• Sonuç bulunamadı

DÜNYADA ZORUNLU DEPREM SİGORTALARI

4.1 Zorunlu Sigortaların Değerlendirilmesi

Dünya üzerindeki 147 ülke zorunlu sigortalar açısından taranmıştır (Ek D). Bu ülkelerde deprem sigortasının zorunlu olup olmadığına bakılmıştır.

Ülkemizde uygulanmakta olan DASK benzeri bir sistemin benzerine rastlanmamıştır. Sadece Yeni Zellanda’da yangın sigortası yaptırırken ek olarak deprem sigortası yaptırmanın zorunlu olduğu belirlenmiştir.

Araştırma sonuçlarımız böyle iken DASK’ın resmi web sitesinde aşağıdaki bilgilerin yayınladığı görüldü ve burada atıfta bulunulmasının gerektiği düşünülmüştür.

4.2 DASK Kaynaklarına Göre Elde Edilen Bilgiler

Zorunlu Deprem Sigortası'na ilişkin düzenleme yapılmadan önce gelişmiş ülke uygulamaları, özellikle deprem riski ülkemize benzeyen ABD-Kaliforniya ve Yeni Zelanda'daki uygulamalar, detaylı bir şekilde incelenmiş ve ülkemiz şartlarına en uygun sistem oluşturulmaya çalışılmıştır.

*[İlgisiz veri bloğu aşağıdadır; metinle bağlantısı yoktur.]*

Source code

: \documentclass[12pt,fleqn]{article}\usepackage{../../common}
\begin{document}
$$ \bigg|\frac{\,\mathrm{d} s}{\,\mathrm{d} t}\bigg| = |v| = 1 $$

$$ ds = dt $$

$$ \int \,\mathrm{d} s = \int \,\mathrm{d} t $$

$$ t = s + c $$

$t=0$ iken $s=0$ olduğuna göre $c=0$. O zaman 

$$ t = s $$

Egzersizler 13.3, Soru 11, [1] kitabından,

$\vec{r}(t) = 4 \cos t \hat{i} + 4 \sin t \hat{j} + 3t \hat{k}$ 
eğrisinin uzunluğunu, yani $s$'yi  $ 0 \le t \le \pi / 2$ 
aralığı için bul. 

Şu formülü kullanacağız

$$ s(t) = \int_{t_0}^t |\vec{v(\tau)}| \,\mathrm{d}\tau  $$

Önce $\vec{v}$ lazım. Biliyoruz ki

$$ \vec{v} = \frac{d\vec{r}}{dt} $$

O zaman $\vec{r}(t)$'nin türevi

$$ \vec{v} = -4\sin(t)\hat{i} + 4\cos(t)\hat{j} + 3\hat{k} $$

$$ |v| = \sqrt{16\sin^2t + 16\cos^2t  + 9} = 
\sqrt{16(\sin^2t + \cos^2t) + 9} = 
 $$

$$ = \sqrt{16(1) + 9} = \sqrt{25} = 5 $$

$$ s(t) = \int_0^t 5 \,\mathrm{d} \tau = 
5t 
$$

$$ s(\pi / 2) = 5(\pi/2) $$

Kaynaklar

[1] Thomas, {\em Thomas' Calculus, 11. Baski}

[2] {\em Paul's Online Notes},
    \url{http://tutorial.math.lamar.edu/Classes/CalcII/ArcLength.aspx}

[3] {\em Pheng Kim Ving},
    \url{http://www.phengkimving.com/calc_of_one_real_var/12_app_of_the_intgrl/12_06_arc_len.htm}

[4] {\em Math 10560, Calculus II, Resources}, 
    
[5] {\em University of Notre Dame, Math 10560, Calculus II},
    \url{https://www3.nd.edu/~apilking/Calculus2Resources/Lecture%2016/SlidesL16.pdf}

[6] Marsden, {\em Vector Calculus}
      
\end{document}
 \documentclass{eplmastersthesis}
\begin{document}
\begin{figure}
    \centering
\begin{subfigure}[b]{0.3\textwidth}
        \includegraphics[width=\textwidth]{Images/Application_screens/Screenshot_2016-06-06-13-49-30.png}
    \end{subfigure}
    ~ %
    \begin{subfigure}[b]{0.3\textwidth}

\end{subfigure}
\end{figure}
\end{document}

Yeni Zelanda Deprem Komisyonu (NZEQC-New Zealand Earthquake Commission): Yaşanan büyük deprem felaketi sonrasında bir fon şeklinde 1941 yılında oluşturulan, ancak 1993 yılında bağımsız bir kamu kurumu olarak bugünkü yapısına kavuşan EQC, deprem başta olmak üzere bazı doğal afetler için tamamen meskenlere yönelik sigorta teminatı sunmaktadır. Meskenler için yangın sigortası yapan sigorta şirketleri, ülkemizde olduğu gibi belli bir limite kadar koruma sağlayan EQC deprem teminatını zorunlu olarak vermektedirler. EQC kurumu, Yeni Zelanda'da, meskenlere yönelik deprem teminatının tek sağlayıcısı durumundadır [26]. Kaliforniya Deprem Kurumu (CEA-California Earthquake Authority): 1994 Northridge depreminden sonra ABD'nin Kaliforniya eyaletinde özel sigorta şirketlerinin deprem teminatı sunmaktan kaçınması nedeniyle meskenlere yönelik olarak deprem teminatı sunmak üzere 1996 yılında kuruldu. CEA bir kamu kurumu olmakla birlikte, DASK gibi, vergi dışında özel fonlarla finanse edilmektedir. Halen Kaliforniya'da sunulan meskenlere yönelik deprem teminatlarının yaklaşık %70'i CEA tarafından sunulmaktadır.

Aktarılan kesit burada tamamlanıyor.